Pietro Riggio è un personaggio che ha sfiorato anche le lande pontine e ha parlato del sistema Montante. è stato per un periodo a Latina, sotto protezione e con una falsa identità (Pietro Di Benedetto). È nel capoluogo pontino che Riggio/Di Benedetto ha raccontato di essere stato raggiunto da un personaggio, a fine maggio del 2016, nei pressi del Tribunale di Latina, qualche giorno prima dell’udienza presso il Tribunale di Sorveglianza di Roma che avrebbe stabilito o meno la concessione della detenzione domiciliare.
“Pensavo fosse qualcuno che volesse un’indicazione stradale – ha detto in aula Riggio – “Invece d’acchito mi disse ‘lascialo stare a Montante, cosa ti ha fatto? Non ti ha fatto nulla…Non cacciarti in questi guai ricordati che il 31 hai l’udienza e se ne andò a bordo di una BMW che lo prelevò“.
Successivamente, l’episodio di fronte al Tribunale di Latina, Riggio lo raccontò al suo referente per esigenze del collaboratore di giustizia Antonio D’Onofrio, ispettore capo della polizia di Stato a Latina che gestiva i pentiti sotto protezione nel territorio pontino.
Anche D’Onofrio, a quanto sostenuto da Riggio, gli avrebbe intimato di “lasciare perdere Montante e non nominare le persone con la divisa“. D’Onofrio, secondo Riggio, “chiuse l’intervento dicendo “vedi che ti faranno fare la stessa fine di Gioè” (ndr: Antonino Gioè, il boss morto ufficialmente suicida in carcere in circostanze mai chiarite nel luglio 1993)”.

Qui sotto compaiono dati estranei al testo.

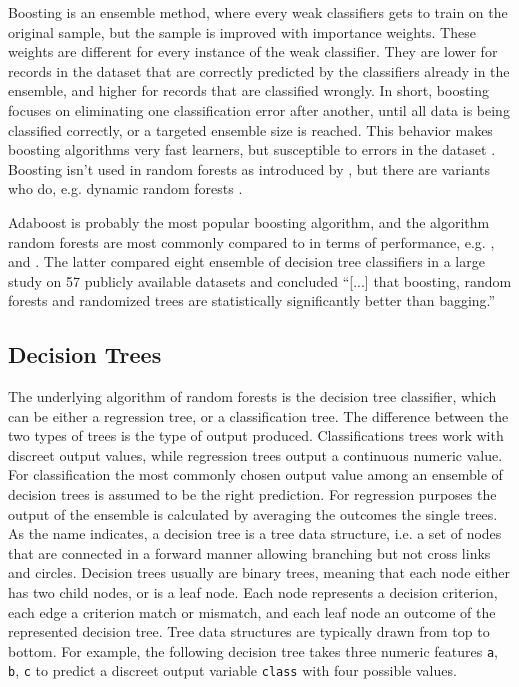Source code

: \documentclass[a4paper,man,12pt,apacite,floatsintext,draftfirst]{apa6} %
\begin{document}
Boosting is an ensemble method, where every weak classifiers gets to train
on the original sample, but the sample is improved with importance weights.
These weights are different for every instance of the weak classifier.
They are lower for records in the dataset that are correctly predicted by
the classifiers already in the ensemble,
and higher for records that are classified wrongly.
In short, boosting focuses on eliminating one classification error after
another, until all data is being classified correctly,
or a targeted ensemble size is reached.
This behavior makes boosting algorithms very fast learners,
but susceptible to errors in the dataset \cite{long2010random}.
Boosting isn't used in random forests as introduced by \cite{breiman2001random},
but there are variants who do, e.g.
dynamic random forests \cite{bernard2012dynamic}.

Adaboost \cite{freund1995decision} is probably the most popular
boosting algorithm, and the algorithm random forests are most commonly
compared to in terms of performance, e.g. \cite{breiman2001random},
\cite{banfield2007comparison} and \cite{rodriguez2006rotation}.
The latter compared eight ensemble of decision tree classifiers in a
large study on 57 publicly available datasets and concluded
“[...] that boosting, random forests and randomized trees are
statistically significantly better than bagging.”

\subsection{Decision Trees}

The underlying algorithm of random forests is the decision tree classifier,
which can be either a regression tree, or a classification tree.
The difference between the two types of trees is the type of output produced.
Classifications trees work with discreet output values,
while regression trees output a continuous numeric value.
For classification the most commonly chosen output value among an ensemble
of decision trees is assumed to be the right prediction.
For regression purposes the output of the ensemble is calculated by averaging
the outcomes the single trees.
As the name indicates, a decision tree is a tree data structure, i.e.
a set of nodes that are connected in a forward manner allowing branching
but not cross links and circles.
Decision trees usually are binary trees, meaning that each node either has
two child nodes, or is a leaf node.
Each node represents a decision criterion, each edge a criterion match or
mismatch, and each leaf node an outcome of the represented decision tree.
Tree data structures are typically drawn from top to bottom.
For example, the following decision tree takes three numeric features
\texttt{a}, \texttt{b}, \texttt{c} to predict a discreet output variable
\texttt{class} with four possible values.
\end{document}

Come noto, l’ispettore capo della Questura di Latina Antonio D’Onofrio è morto a 58 anni. D’Onofrio si sparò un colpo di pistola alla testa il 24 dicembre 2018 sul terrazzo della Questura di Latina dove dormiva in una camerata di servizio. Una versione, quella del suicidio, alla quale il pentito ha detto di non credere. “Non si può escludere che – ha spiegato il giornalista nell’inchiesta Finocchiaro – qualcuno di ben informato abbia avvertito D’Onofrio che Riggio aveva iniziato a parlare di lui, e quindi era stato bruciato dalle rivelazioni del pentito“.
Un punto di vista che non trova riscontro qui a Latina, ma che appare inquietante. A giugno 2018 Riggio inizia a rendere le dichiarazioni più importanti, sei mesi dopo D’Onofrio, persona rispettata da tutti negli ambienti della Questura di Latina, si toglie la vita.
E, infine, di un altro incontro racconta Pietro Riggio, sempre nel corso dell’udienza in Corte d’Appello sulla Trattativa Stato-mafia, datata ottobre 2020. “Sono stato agganciato presso uno studio legale da un ex capo di un servizio centrale, personalmente lui dicendomi che Montante veniva attaccato ingiustamente, che era un paladino dell’antimafia e che noi pentiti, se avessimo avuto uno scatto di dignità, non lo dovevamo nominare”.
L’ex capo del servizio centrale, secondo Riggio, è Nicolò Pollari, generale della Guardia di Finanza ed ex direttore del SISMI, il Servizio informazioni e sicurezza militare. Dunque, pezzo grosso dei servizi segreti italiani, coinvolti in più misteri ed episodi opachi della Repubblica, dal rapimento di Abu Omar all’archivio riservato del Sismi insieme all’ex funzionario Pio Pompa.
Riggio racconta di aver incontrato, nel 2016, Pollari nello studio legale, di Via Ulpiano a Latina, dell’avvocato Adriano Verdesca Zain.